I saw them at a horse expo last year. Honestly I would avoid them, they didn't look that great to me compared to other brands.


----------



## aqhaktberry3 (Mar 13, 2009)

Bump Bump Bump


----------



## Vidaloco (Sep 14, 2007)

I took a look at the web site. They look pretty nice to me. I like to see a lot of padding in the horse area. So many manufacturers don't put anything on the dividers, just bare metal sometime with nuts and bolts sticking out :shock:. 
Always check the horse area for anything that could hurt your horse, Rough edges, sharp welds, that sort of thing. 
I've never seen this brand of trailer, must be fairly new?


----------



## kickshaw (May 7, 2008)

they are new, but seem to be built fairly well.

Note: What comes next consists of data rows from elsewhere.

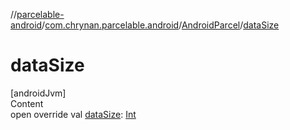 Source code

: //[parcelable-android](../../../index.md)/[com.chrynan.parcelable.android](../index.md)/[AndroidParcel](index.md)/[dataSize](data-size.md)



# dataSize  
[androidJvm]  
Content  
open override val [dataSize](data-size.md): [Int](https://kotlinlang.org/api/latest/jvm/stdlib/kotlin/-int/index.html)  



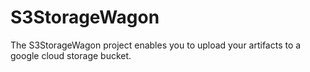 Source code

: # S3StorageWagon

The S3StorageWagon project enables you to upload your artifacts to a google cloud storage bucket. 
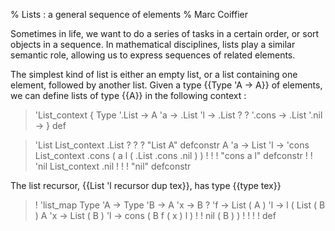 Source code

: % Lists : a general sequence of elements
% Marc Coiffier

Sometimes in life, we want to do a series of tasks in a certain order,
or sort objects in a sequence. In mathematical disciplines, lists play
a similar semantic role, allowing us to express sequences of related
elements.

The simplest kind of list is either an empty list, or a list
containing one element, followed by another list. Given a type {{Type
'A -> A}} of elements, we can define lists of type {{A}} in
the following context :

> 'List_context {
>   Type '.List ->
>   A 'a -> .List 'l -> .List ? ? '.cons ->
>   .List '.nil -> } def

> 'List List_context .List ? ? ? "List A" defconstr
> A 'a -> List 'l -> 'cons List_context .cons ( a l ( .List .cons .nil ) ) ! ! ! "cons a l" defconstr ! !
> 'nil List_context .nil ! ! ! "nil" defconstr

The list recursor, {{List 'l recursor dup tex}}, has type {{type tex}}

> !
> 'list_map Type 'A -> Type 'B -> A 'x -> B ? 'f -> List ( A ) 'l ->
>    l (
>      List ( B ) 
>      A 'x -> List ( B ) 'l -> cons ( B f ( x ) l ) ! !
>      nil ( B )
>    ) ! ! ! ! def

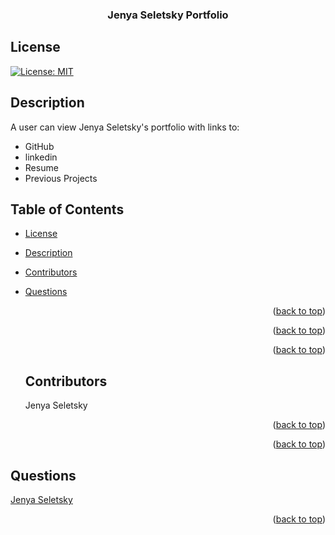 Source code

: <div id="top"></div>
    <h3 align="center">Jenya Seletsky Portfolio</h3>

## License

[![License: MIT](https://img.shields.io/badge/License-MIT-yellow.svg)](https://opensource.org/licenses/MIT)

## Description

A user can view Jenya Seletsky's portfolio with links to:

- GitHub
- linkedin
- Resume
- Previous Projects

## Table of Contents

- [License](#license)
- [Description](#description)
- [Contributors](#contributors)

- [Questions](#questions)

   <p align="right">(<a href="#top">back to top</a>)</p>

   <p align="right">(<a href="#top">back to top</a>)</p>


   <p align="right">(<a href="#top">back to top</a>)</p>
   
     
   ## Contributors
  Jenya Seletsky

   <p align="right">(<a href="#top">back to top</a>)</p>

   <p align="right">(<a href="#top">back to top</a>)</p>

## Questions

<a class="hoverable" href="https://linktr.ee/jenya10016" target="_blank">Jenya
Seletsky</a>

  <p align="right">(<a href="#top">back to top</a>)</p>
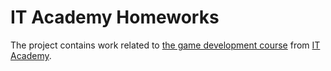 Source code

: # IT Academy Homeworks

The project contains work related to [the game development course](https://www.it-academy.by/course/c-game-developer/game-developer/ "Course")  from [IT Academy](https://www.it-academy.by/ "IT Academy").


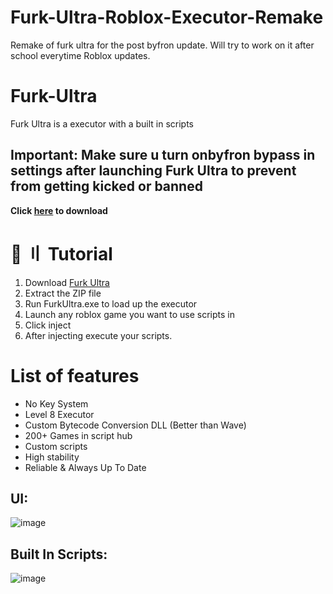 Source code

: # Furk-Ultra-Roblox-Executor-Remake
Remake of furk ultra for the post byfron update. Will try to work on it after school everytime Roblox updates.


# Furk-Ultra
Furk Ultra is a executor with a built in scripts

## Important:  Make sure u turn onbyfron bypass in settings after launching Furk Ultra to prevent from getting kicked or banned

 **Click [here](https://github.com/Furky-Main/Furk-Ultra-Roblox-Executor-Remake/releases/tag/Roblox) to download**

 # 📁 〢 Tutorial
 1) Download [Furk Ultra](https://github.com/Furky-Main/Furk-Ultra-Roblox-Executor-Remake/releases/tag/Roblox)
 3) Extract the ZIP file
 4) Run FurkUltra.exe to load up the executor 
 5) Launch any roblox game you want to use scripts in
 6) Click inject
 7) After injecting execute your scripts.

 # List of features
 - No Key System
 - Level 8 Executor
 - Custom Bytecode Conversion DLL (Better than Wave)
 - 200+ Games in script hub
 - Custom scripts
 - High stability
 - Reliable & Always Up To Date

 ## UI:
 ![image](https://user-images.githubusercontent.com/122708389/216851841-29440c49-3a4f-4ee9-bca7-3c04cd30a3b4.png)

 ## Built In Scripts:

 ![image](https://user-images.githubusercontent.com/122708389/216851932-8e3a594a-e189-48c0-864d-ad717a7733c9.png) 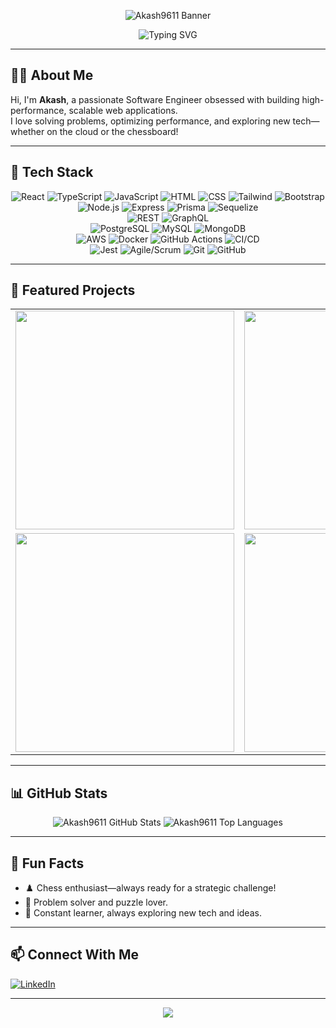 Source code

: <!-- Profile Banner -->
<p align="center">
  <img src="https://capsule-render.vercel.app/api?type=waving&color=gradient&height=200&section=header&text=Akash9611%20%F0%9F%96%A5%EF%B8%8F&fontSize=50&fontAlignY=40&desc=Software%20Engineer%20%7C%20Cloud%20Enthusiast%20%7C%20Problem%20Solver&descAlignY=60" alt="Akash9611 Banner"/>
</p>

<p align="center">
  <img src="https://readme-typing-svg.demolab.com?font=Fira+Code&size=25&duration=3500&pause=1000&color=00BFFF&center=true&vCenter=true&width=460&lines=Curious+Mind+%7C+Code+Lover;Always+Leveling+Up;Building+Scalable+Web+Apps;Solving+Problems+with+Tech" alt="Typing SVG" />
</p>

---

## 🧑‍💻 About Me

Hi, I'm **Akash**, a passionate Software Engineer obsessed with building high-performance, scalable web applications.  
I love solving problems, optimizing performance, and exploring new tech—whether on the cloud or the chessboard!

---

## 🚀 Tech Stack

<div align="center">

<!-- Frontend -->
<img src="https://img.shields.io/badge/React-20232A?style=for-the-badge&logo=react&logoColor=61DAFB" alt="React"/>
<img src="https://img.shields.io/badge/TypeScript-007ACC?style=for-the-badge&logo=typescript&logoColor=white" alt="TypeScript"/>
<img src="https://img.shields.io/badge/JavaScript-F7DF1E?style=for-the-badge&logo=javascript&logoColor=black" alt="JavaScript"/>
<img src="https://img.shields.io/badge/HTML5-E34F26?style=for-the-badge&logo=html5&logoColor=white" alt="HTML"/>
<img src="https://img.shields.io/badge/CSS3-1572B6?style=for-the-badge&logo=css3&logoColor=white" alt="CSS"/>
<img src="https://img.shields.io/badge/TailwindCSS-38B2AC?style=for-the-badge&logo=tailwind-css&logoColor=white" alt="Tailwind"/>
<img src="https://img.shields.io/badge/Bootstrap-563D7C?style=for-the-badge&logo=bootstrap&logoColor=white" alt="Bootstrap"/>

<br/>

<!-- Backend -->
<img src="https://img.shields.io/badge/Node.js-339933?style=for-the-badge&logo=nodedotjs&logoColor=white" alt="Node.js"/>
<img src="https://img.shields.io/badge/Express.js-000000?style=for-the-badge&logo=express&logoColor=white" alt="Express"/>
<img src="https://img.shields.io/badge/Prisma-2D3748?style=for-the-badge&logo=prisma&logoColor=white" alt="Prisma"/>
<img src="https://img.shields.io/badge/Sequelize-52B0E7?style=for-the-badge&logo=sequelize&logoColor=white" alt="Sequelize"/>

<br/>

<!-- APIs -->
<img src="https://img.shields.io/badge/REST-02569B?style=for-the-badge" alt="REST"/>
<img src="https://img.shields.io/badge/GraphQL-E10098?style=for-the-badge&logo=graphql&logoColor=white" alt="GraphQL"/>

<br/>

<!-- Databases -->
<img src="https://img.shields.io/badge/PostgreSQL-316192?style=for-the-badge&logo=postgresql&logoColor=white" alt="PostgreSQL"/>
<img src="https://img.shields.io/badge/MySQL-4479A1?style=for-the-badge&logo=mysql&logoColor=white" alt="MySQL"/>
<img src="https://img.shields.io/badge/MongoDB-4EA94B?style=for-the-badge&logo=mongodb&logoColor=white" alt="MongoDB"/>

<br/>

<!-- Cloud & DevOps -->
<img src="https://img.shields.io/badge/AWS-232F3E?style=for-the-badge&logo=amazon-aws&logoColor=white" alt="AWS"/>
<img src="https://img.shields.io/badge/Docker-2496ED?style=for-the-badge&logo=docker&logoColor=white" alt="Docker"/>
<img src="https://img.shields.io/badge/GitHub%20Actions-2088FF?style=for-the-badge&logo=github-actions&logoColor=white" alt="GitHub Actions"/>
<img src="https://img.shields.io/badge/CI/CD-007ACC?style=for-the-badge" alt="CI/CD"/>

<br/>

<!-- Testing -->
<img src="https://img.shields.io/badge/Jest-C21325?style=for-the-badge&logo=jest&logoColor=white" alt="Jest"/>
<img src="https://img.shields.io/badge/Agile%2FScrum-6DB33F?style=for-the-badge" alt="Agile/Scrum"/>
<img src="https://img.shields.io/badge/Git-F05032?style=for-the-badge&logo=git&logoColor=white" alt="Git"/>
<img src="https://img.shields.io/badge/GitHub-181717?style=for-the-badge&logo=github&logoColor=white" alt="GitHub"/>

</div>

---

## 🌟 Featured Projects

<table>
  <tr>
    <td align="center">
      <a href="https://github.com/Akash9611/PDF_Chat_Stack_GenAI_RAG">
        <img src="https://github-readme-stats.vercel.app/api/pin/?username=Akash9611&repo=PDF_Chat_Stack_GenAI_RAG&theme=react" width="350"/>
      </a>
    </td>
    <td align="center">
      <a href="https://www.vedion.ai/">
        <img src="https://img.shields.io/badge/Vedion%20AI-%23007ACC.svg?&style=for-the-badge&logo=ai&logoColor=white" width="350"/>
      </a>
    </td>
  </tr>
  <tr>
    <td align="center">
      <a href="https://github.com/Akash9611/Search_job_create_job_applications_project">
        <img src="https://github-readme-stats.vercel.app/api/pin/?username=Akash9611&repo=Search_job_create_job_applications_project&theme=react" width="350"/>
      </a>
    </td>
    <td align="center">
      <a href="https://github.com/Akash9611/Drag_and_Drop_boxes">
        <img src="https://github-readme-stats.vercel.app/api/pin/?username=Akash9611&repo=Drag_and_Drop_boxes&theme=react" width="350"/>
      </a>
    </td>
  </tr>
</table>

---

## 📊 GitHub Stats

<div align="center">
  <img src="https://github-readme-stats.vercel.app/api?username=Akash9611&show_icons=true&theme=react&hide_border=true" alt="Akash9611 GitHub Stats"/>
  <img src="https://github-readme-stats.vercel.app/api/top-langs/?username=Akash9611&theme=react&hide_border=true&layout=compact" alt="Akash9611 Top Languages"/>
</div>

---

## 🧩 Fun Facts

- ♟️ Chess enthusiast—always ready for a strategic challenge!
- 🧠 Problem solver and puzzle lover.
- 🚀 Constant learner, always exploring new tech and ideas.

---

## 📫 Connect With Me

<p align="left">
  <a href="https://www.linkedin.com/in/akashdesai-dev">
    <img src="https://img.shields.io/badge/LinkedIn-blue?style=for-the-badge&logo=linkedin&logoColor=white" alt="LinkedIn"/>
  </a>
</p>

---

<p align="center">
  <img src="https://capsule-render.vercel.app/api?type=waving&color=gradient&height=120&section=footer"/>
</p>
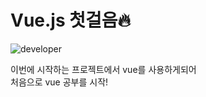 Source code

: # Vue.js 첫걸음🔥
![developer](https://images.unsplash.com/photo-1587620931276-d97f425f62b9?ixlib=rb-4.0.3&ixid=MnwxMjA3fDB8MHxwaG90by1wYWdlfHx8fGVufDB8fHx8&auto=format&fit=crop&w=2231&q=80)

이번에 시작하는 프로젝트에서 vue를 사용하게되어 <br/>
처음으로 vue 공부를 시작!

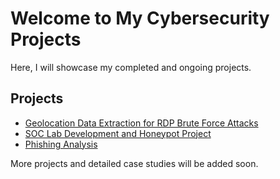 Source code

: # Welcome to My Cybersecurity Projects

Here, I will showcase my completed and ongoing projects.

## Projects
- [Geolocation Data Extraction for RDP Brute Force Attacks](Geolocation.md)
- [SOC Lab Development and Honeypot Project](soc-lab.md)
- [Phishing Analysis](phishing.md)

More projects and detailed case studies will be added soon.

I wouldn't pass one up if it were a great deal, but honestly for the money, you can get a more well-established name.


----------



## Dunoir (May 22, 2009)

I have an '03 2H GN Shadow with a weekend package in it and am very happy with the trailer. The horse area roof is insulated, the divider latch is excellently made, it has drop down windows with bars and screens, and the locks on the doors are the same as those put on Hart trailers. 

I agree that Shadow isn't the top of the line trailer, but how many can afford those? It's not comparable to Bloomer, Elite, or 4-Star, but they are a decently made affordable trailer. 

They are made in Fla, so they are very popular here and I have 5 trail riding camping friends that have Shadows.


----------